Un Le Fée che ha ritrovato se stesso in Inghilterra, e domani serve l’ultimo sforzo. Vincere la finale contro lo Sheffield United consegnerebbe Premier League e permanenza nei Black Cats, oltre che 23 milioni alla Roma: “Voglio restare al Sunderland l’anno prossimo, di sicuro. Lavoro da sei mesi per questo. Questa è la partita più importante della mia vita”.
La tragedia del padre morto suicida
Tale chiacchierata è stata poi l’occasione per tornare sulla tragedia del padre morto suicida, che Le Fée racconta con estrema lucidità: “Quando avevo sei anni gli dissi ‘Il tuo treno ha preso una cattiva strada, io seguirò quella buona, capito?’. Quando avevo tre anni mi mi mise direttamente in campo, era un grande giocatore. Dagli otto ai dodici anni e dai quattordici ai venti andavo a trovarlo in prigione. Di solito mi allenavo, ma ogni mercoledì andavo in carcere. A diciotto anni ho iniziato a vederlo da solo”.

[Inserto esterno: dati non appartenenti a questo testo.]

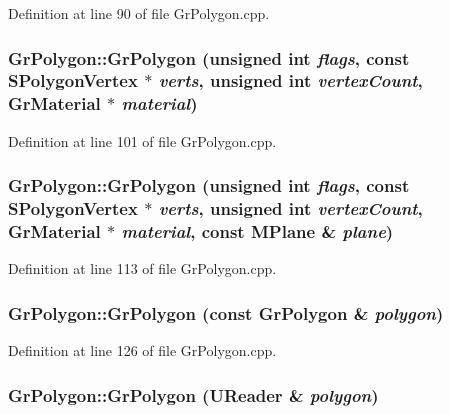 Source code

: \begin{CompactItemize}
Definition at line 90 of file GrPolygon.cpp.\hypertarget{class_gr_polygon_8d47174424c6d59868900ca0a8707df2}{
\subsubsection[{GrPolygon}]{\setlength{\rightskip}{0pt plus 5cm}GrPolygon::GrPolygon (unsigned int {\em flags}, \/  const {\bf SPolygonVertex} $\ast$ {\em verts}, \/  unsigned int {\em vertexCount}, \/  {\bf GrMaterial} $\ast$ {\em material})}}
\label{class_gr_polygon_8d47174424c6d59868900ca0a8707df2}




Definition at line 101 of file GrPolygon.cpp.\hypertarget{class_gr_polygon_96d02ce6472ab3c9f0432a1bf5b20080}{
\subsubsection[{GrPolygon}]{\setlength{\rightskip}{0pt plus 5cm}GrPolygon::GrPolygon (unsigned int {\em flags}, \/  const {\bf SPolygonVertex} $\ast$ {\em verts}, \/  unsigned int {\em vertexCount}, \/  {\bf GrMaterial} $\ast$ {\em material}, \/  const {\bf MPlane} \& {\em plane})}}
\label{class_gr_polygon_96d02ce6472ab3c9f0432a1bf5b20080}




Definition at line 113 of file GrPolygon.cpp.\hypertarget{class_gr_polygon_1af2b8f57b49002d6918ebc9ccb97a86}{
\subsubsection[{GrPolygon}]{\setlength{\rightskip}{0pt plus 5cm}GrPolygon::GrPolygon (const {\bf GrPolygon} \& {\em polygon})}}
\label{class_gr_polygon_1af2b8f57b49002d6918ebc9ccb97a86}




Definition at line 126 of file GrPolygon.cpp.\hypertarget{class_gr_polygon_17a0c25129aef4a4b9da2a7190cc0a52}{
\subsubsection[{GrPolygon}]{\setlength{\rightskip}{0pt plus 5cm}GrPolygon::GrPolygon ({\bf UReader} \& {\em polygon})}}
\label{class_gr_polygon_17a0c25129aef4a4b9da2a7190cc0a52}





\end{CompactItemize}
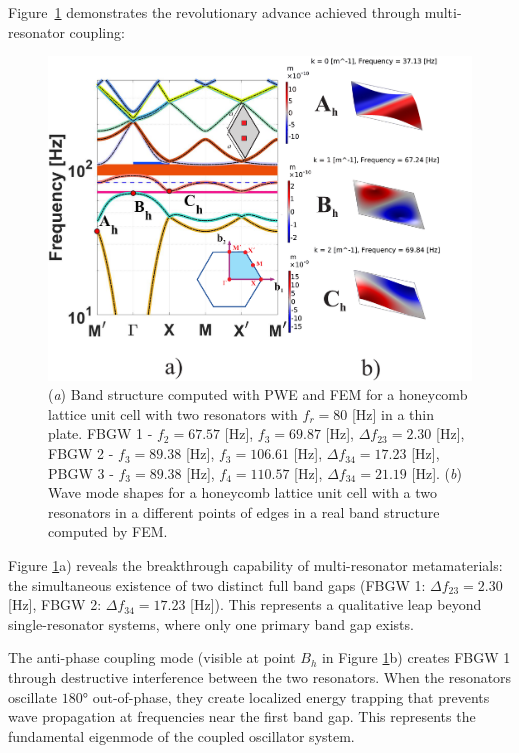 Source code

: \documentclass[review,numbers,sort&compress]{elsarticle}
\begin{document}
Figure~\ref{pwe_fem_disp_modal_hex} demonstrates the revolutionary advance achieved through multi-resonator coupling:
\newpage
\begin{figure}[htb]
	\centering
	\includegraphics[width=1\textwidth]{1_4_disp_frf_hex.pdf}
	\caption{(\textit{a}) Band structure computed with PWE and FEM for a honeycomb lattice unit cell with two resonators with $f_r = 80$ [Hz] in a thin plate. FBGW 1 - $f_2 = 67.57$ [Hz], $f_3 = 69.87$ [Hz], $\Delta f_{23} = 2.30 $ [Hz], FBGW 2 - $f_3 = 89.38$ [Hz], $f_3 = 106.61$ [Hz], $\Delta f_{34} = 17.23 $ [Hz], PBGW 3 - $f_3 = 89.38$ [Hz], $f_4 = 110.57$ [Hz], $\Delta f_{34} = 21.19 $ [Hz]. (\textit{b}) Wave mode shapes for a honeycomb lattice unit cell with a two resonators in a different points of edges in a real band structure computed by FEM.}
	\label{pwe_fem_disp_modal_hex}
    \end{figure}

Figure \ref{pwe_fem_disp_modal_hex}a) reveals the breakthrough capability of multi-resonator metamaterials: the simultaneous existence of two distinct full band gaps (FBGW 1: $\Delta f_{23} = 2.30$ [Hz], FBGW 2: $\Delta f_{34} = 17.23$ [Hz]). This represents a qualitative leap beyond single-resonator systems, where only one primary band gap exists.

The anti-phase coupling mode (visible at point $B_h$ in Figure \ref{pwe_fem_disp_modal_hex}b) creates FBGW 1 through destructive interference between the two resonators. When the resonators oscillate $180°$ out-of-phase, they create localized energy trapping that prevents wave propagation at frequencies near the first band gap. This represents the fundamental eigenmode of the coupled oscillator system.
\end{document}
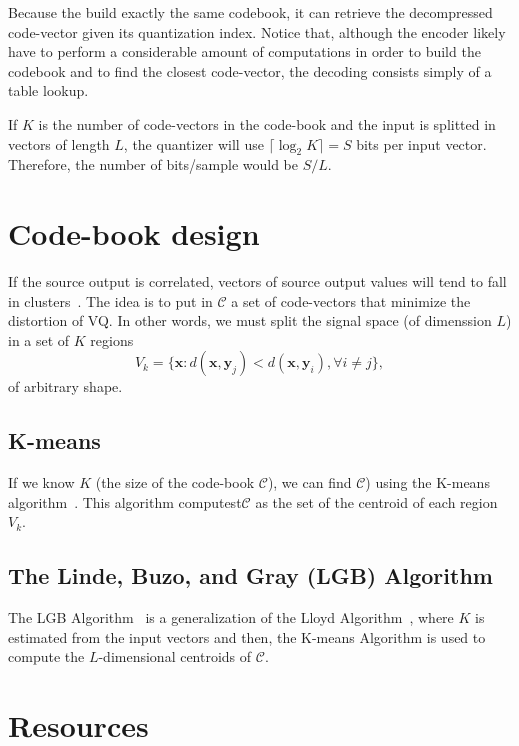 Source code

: Because the build exactly the same codebook, it can retrieve the
decompressed code-vector given its quantization index. Notice that,
although the encoder likely have to perform a considerable amount of
computations in order to build the codebook and to find the closest
code-vector, the decoding consists simply of a table lookup.

If $K$ is the number of code-vectors in the code-book and the input is
splitted in vectors of length $L$, the quantizer will use
$\lceil\log_2 K\rceil=S$ bits per input vector. Therefore, the number
of bits/sample would be $S/L$.


\section{Code-book design}

If the source output is correlated, vectors of source output values
will tend to fall in clusters~\cite{sayood2017introduction}. The idea
is to put in $\mathcal{C}$ a set of code-vectors that minimize the
distortion of VQ. In other words, we must split the signal space (of dimenssion $L$) in a set of $K$ regions
\begin{equation}
  V_k=\{\mathbf{x}:d(\mathbf{x},\mathbf{y}_j) <
  d(\mathbf{x},\mathbf{y}_i), \forall i\ne j\},
\end{equation}
of arbitrary shape.

\subsection{K-means}

If we know $K$ (the size of the code-book $\mathcal{C}$), we can find
$\mathcal{C}$) using the K-means
algorithm~\cite{hartigan1979algorithm,sayood2017introduction}. This
algorithm computest$\mathcal{C}$ as the set of the centroid of each
region $V_k$.

\subsection{The Linde, Buzo, and Gray (LGB) Algorithm}

The LGB Algorithm~\cite{linde1980algorithm} is a generalization of the
Lloyd Algorithm~\cite{lloyd1982least}, where $K$ is estimated
from the input vectors and then, the K-means Algorithm is used to
compute the $L$-dimensional centroids of $\mathcal{C}$.


\section{Resources}

\renewcommand{\addcontentsline}[3]{} %

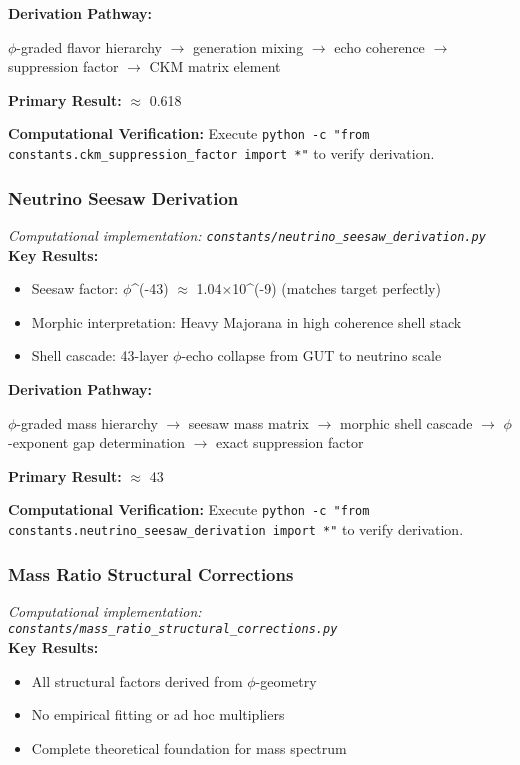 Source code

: \textbf{Derivation Pathway:}

$\phi$-graded flavor hierarchy $\to$ generation mixing $\to$ echo coherence $\to$
suppression factor $\to$ CKM matrix element

\textbf{Primary Result:} $\approx$ 0.618

\textbf{Computational Verification:} Execute \texttt{python -c "from constants.ckm_suppression_factor import *"} to verify derivation.

\subsubsection{Neutrino Seesaw Derivation}
\textit{Computational implementation: \texttt{constants/neutrino_seesaw_derivation.py}}\\

\textbf{Key Results:}
\begin{itemize}
    \item Seesaw factor: $\phi$^(-43) $\approx$ 1.04$\times$10^(-9) (matches target perfectly)
    \item Morphic interpretation: Heavy Majorana in high coherence shell stack
    \item Shell cascade: 43-layer $\phi$-echo collapse from GUT to neutrino scale
\end{itemize}

\textbf{Derivation Pathway:}

$\phi$-graded mass hierarchy $\to$ seesaw mass matrix $\to$ morphic shell cascade $\to$
$\phi$-exponent gap determination $\to$ exact suppression factor

\textbf{Primary Result:} $\approx$ 43

\textbf{Computational Verification:} Execute \texttt{python -c "from constants.neutrino_seesaw_derivation import *"} to verify derivation.

\subsubsection{Mass Ratio Structural Corrections}
\textit{Computational implementation: \texttt{constants/mass_ratio_structural_corrections.py}}\\

\textbf{Key Results:}
\begin{itemize}
    \item All structural factors derived from $\phi$-geometry
    \item No empirical fitting or ad hoc multipliers
    \item Complete theoretical foundation for mass spectrum
\end{itemize}

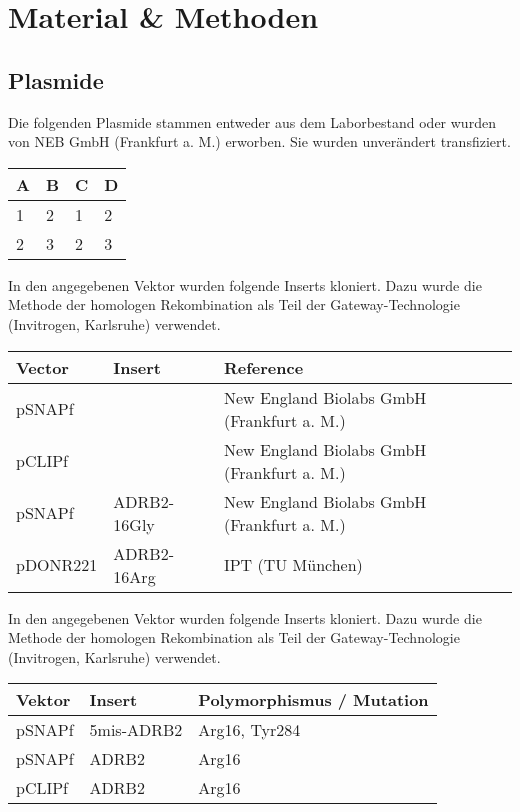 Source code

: \chapter{Material \& Methoden}\label{chapter:materialmethoden}

\section{Plasmide}
Die folgenden Plasmide stammen entweder aus dem Laborbestand oder wurden von NEB GmbH (Frankfurt a. M.) erworben. Sie wurden unverändert transfiziert.

\begin{table}[htsb]
  \begin{tabular}{l l l l}
    \toprule
      A & B & C & D \\
    \midrule
      1 & 2 & 1 & 2 \\
      2 & 3 & 2 & 3 \\
    \bottomrule
  \end{tabular}
\end{table}

In den angegebenen Vektor wurden folgende Inserts kloniert. Dazu wurde die Methode der homologen Rekombination als Teil der Gateway-Technologie (Invitrogen, Karlsruhe) verwendet.

\begin{table}[htsb]
    \begin{tabular}{lll}
        \toprule
        Vector		&	Insert		& 	Reference	\\
        \midrule
        pSNAPf		&				&	New England Biolabs GmbH (Frankfurt a. M.)\\
        pCLIPf		&				&	New England Biolabs GmbH (Frankfurt a. M.)\\
        pSNAPf		&	ADRB2-16Gly	&	New England Biolabs GmbH (Frankfurt a. M.)\\
        pDONR221	&	ADRB2-16Arg	    &	IPT (TU München)\\
    \bottomrule
    \end{tabular}
\end{table}

In den angegebenen Vektor wurden folgende Inserts kloniert. Dazu wurde die Methode der homologen Rekombination als Teil der Gateway-Technologie (Invitrogen, Karlsruhe) verwendet.

\begin{table}[htsb]
\begin{tabular}{lll}
\toprule
Vektor		&	Insert		&	Polymorphismus / Mutation\\
\midrule
pSNAPf		&	5mis-ADRB2	&	Arg16, Tyr284\\
pSNAPf		&	ADRB2		&	Arg16\\
pCLIPf		&	ADRB2		&	Arg16\\
\bottomrule
\end{tabular}
\end{table}

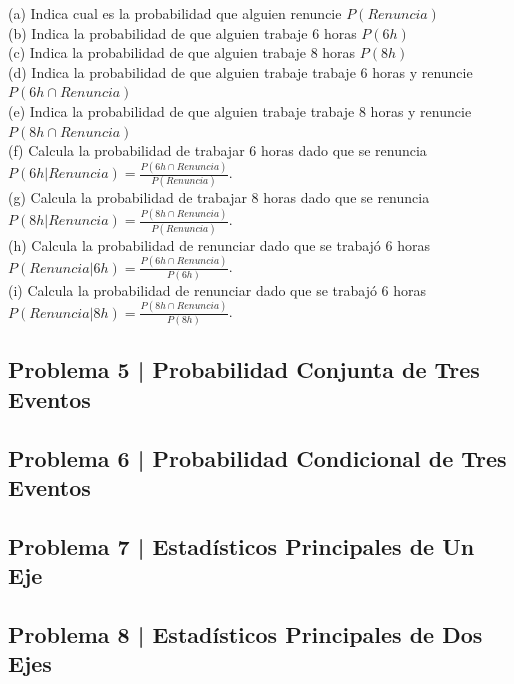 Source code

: \documentclass{article}
\begin{document}
\break
\noindent
(a) Indica cual es la probabilidad que alguien renuncie $P(Renuncia)$
\\[6pt]
(b) Indica la probabilidad de que alguien trabaje 6 horas $P(6h)$
\\[6pt]
(c) Indica la probabilidad de que alguien trabaje 8 horas $P(8h)$
\\[6pt]
(d) Indica la probabilidad de que alguien trabaje trabaje 6 horas y renuncie $P(6h \cap Renuncia)$
\\[6pt]
(e) Indica la probabilidad de que alguien trabaje trabaje 8 horas y renuncie $P(8h \cap Renuncia)$
\\[6pt]
(f) Calcula la probabilidad de trabajar 6 horas dado que se renuncia 
\\[6pt]
$P(6h|Renuncia) = \frac{P(6h \cap Renuncia)}{P(Renuncia)}$.
\\[6pt]
(g) Calcula la probabilidad de trabajar 8 horas dado que se renuncia
\\[6pt]
$P(8h|Renuncia) = \frac{P(8h \cap Renuncia)}{P(Renuncia)}$.
\\[6pt]
(h) Calcula la probabilidad de renunciar dado que se trabajó 6 horas 
\\[6pt]
$P(Renuncia|6h) = \frac{P(6h \cap Renuncia)}{P(6h)}$.
\\[6pt]
(i) Calcula la probabilidad de renunciar dado que se trabajó 6 horas 
\\[6pt]
$P(Renuncia|8h) = \frac{P(8h \cap Renuncia)}{P(8h)}$.

\clearpage

\subsection*{Problema 5 | Probabilidad Conjunta de Tres Eventos}

\subsection*{Problema 6 | Probabilidad Condicional de Tres Eventos}

\subsection*{Problema 7 | Estadísticos Principales de Un Eje}

\subsection*{Problema 8 | Estadísticos Principales de Dos Ejes }
\end{document}
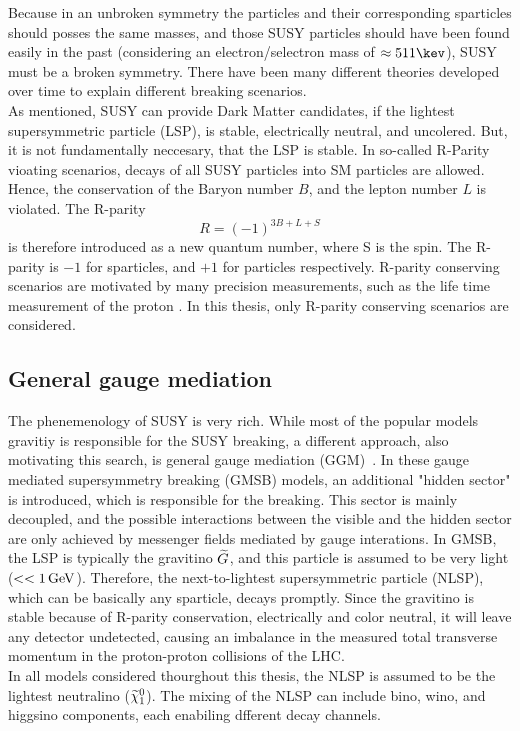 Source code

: Because in an unbroken symmetry the particles and their corresponding sparticles should posses the same masses, and those SUSY particles should have been found easily in the past (considering \eg an electron/selectron mass of $\approx511\kev$), SUSY must be a broken symmetry. There have been many different theories developed over time to explain different breaking scenarios.\\
As mentioned, SUSY can provide Dark Matter candidates, if the lightest supersymmetric particle (LSP), is stable, electrically neutral, and uncolered. But, it is not fundamentally neccesary, that the LSP is stable. In so-called R-Parity vioating scenarios, decays of all SUSY particles into SM particles are allowed. Hence, the conservation of the Baryon number $B$, and the lepton number $L$ is violated. The R-parity
\begin{equation}
 R = (-1)^{3B+L+S}
\end{equation}
is therefore introduced as a new quantum number, where S is the spin. The R-parity is $-1$ for sparticles, and $+1$ for particles respectively. R-parity conserving scenarios are motivated by many precision measurements, such as the life time measurement of the proton .
In this thesis, only R-parity conserving scenarios are considered.\\



\subsection{General gauge mediation}\label{sec:GGM}
The phenemenology of SUSY is very rich. While most of the popular models gravitiy is responsible for the SUSY breaking, a different approach, also motivating this search, is general gauge mediation (GGM)~\cite{GGM}. In these gauge mediated supersymmetry breaking (GMSB) models, an additional "hidden sector" is introduced, which is responsible for the breaking. This sector is mainly decoupled, and the possible interactions between the visible and the hidden sector are only achieved by messenger fields mediated by gauge interations. In GMSB, the LSP is typically the gravitino $\widetilde{G}$, and this particle is assumed to be very light ($<<1\,\text{Ge\hspace{-.08em}V}$). Therefore, the next-to-lightest supersymmetric particle (NLSP), which can be basically any sparticle, decays promptly. Since the gravitino is stable because of R-parity conservation, electrically and color neutral, it will leave any detector undetected, causing an imbalance in the measured total transverse momentum in \eg the proton-proton collisions of the LHC.\\
In all models considered thourghout this thesis, the NLSP is assumed to be the lightest neutralino ($\widetilde{\chi}^{0}_{1}$). The mixing of the NLSP can include bino, wino, and higgsino components, each enabiling dfferent decay channels.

Poi quel giorno nefasto: “Era mercoledì è ho trovato mio padre nel suo letto. Il giorno dopo sono dovuto andare alla polizia perché dovevano chiedermi qualcosa e io ho detto ‘No, non posso, devo allenarmi’. Il giorno dopo di nuovo, mi sono allenato, e il giorno dopo ancora giocavamo contro il Lens, in trasferta, e l’allenatore non lo sapeva. L’ho ha saputo solo un’ora prima della partita, quando mio nonno lo ha chiamato e gli ha detto che era assurdo che non avessi detto niente. Nello spogliatoio nessuno sapeva. Mi son detto ‘È un problema mio’. Credo che sia per questo che adesso posso parlare, ora sono libero”.